Search through the entries for the word "following" and copy every line that has it.

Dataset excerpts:
■ ■ ■

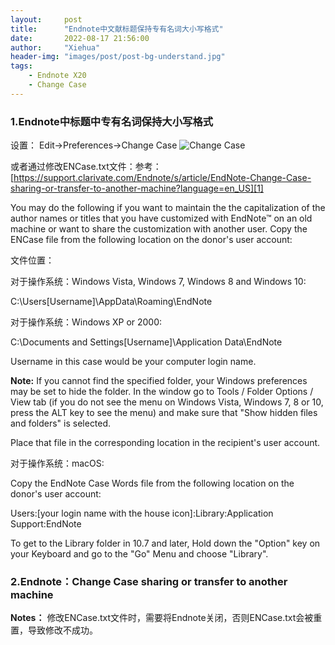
 ```yaml
---
layout:     post
title:      "Endnote中文献标题保持专有名词大小写格式"
date:       2022-08-17 21:56:00
author:     "Xiehua"
header-img: "images/post/post-bg-understand.jpg"
tags:
    - Endnote X20
    - Change Case
---
```




### 1.Endnote中标题中专有名词保持大小写格式
设置： Edit->Preferences->Change Case
![Change Case](https://xh125.github.io/images/post/changecase.png)

或者通过修改ENCase.txt文件：参考：[https://support.clarivate.com/Endnote/s/article/EndNote-Change-Case-sharing-or-transfer-to-another-machine?language=en_US][1]

You may do the following if you want to maintain the the capitalization of the author names or titles that you have customized with EndNote™ on an old machine or want to share the customization with another user.
Copy the ENCase file from the following location on the donor's user account:

文件位置：

对于操作系统：Windows Vista, Windows 7, Windows 8 and Windows 10:

C:\Users\[Username]\AppData\Roaming\EndNote
 
对于操作系统：Windows XP or 2000:
 
C:\Documents and Settings\[Username]\Application Data\EndNote
 
Username in this case would be your computer login name.
 
**Note:** If you cannot find the specified folder, your Windows preferences may be set to hide the folder. In the window go to Tools / Folder Options / View tab (if you do not see the menu on Windows Vista, Windows 7, 8 or 10, press the ALT key to see the menu) and make sure that "Show hidden files and folders" is selected.
 
Place that file in the corresponding location in the recipient's user account.
 
对于操作系统：macOS:
 
Copy the EndNote Case Words file from the following location on the donor's user account:
 
Users:[your login name with the house icon]:Library:Application Support:EndNote
 
To get to the Library folder in 10.7 and later, Hold down the "Option" key on your Keyboard and go to the "Go" Menu and choose "Library".

### 2.Endnote：Change Case sharing or transfer to another machine  

**Notes：** 修改ENCase.txt文件时，需要将Endnote关闭，否则ENCase.txt会被重置，导致修改不成功。

[0]:https://xh125.github.io/images/post/
[1]:https://support.clarivate.com/Endnote/s/article/EndNote-Change-Case-sharing-or-transfer-to-another-machine?language=en_US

■ ■ ■

> [RESPONSE TO THIS EXERCISE]:
You may do the following if you want to maintain the the capitalization of the author names or titles that you have customized with EndNote™ on an old machine or want to share the customization with another user.
Copy the ENCase file from the following location on the donor's user account:
Copy the EndNote Case Words file from the following location on the donor's user account:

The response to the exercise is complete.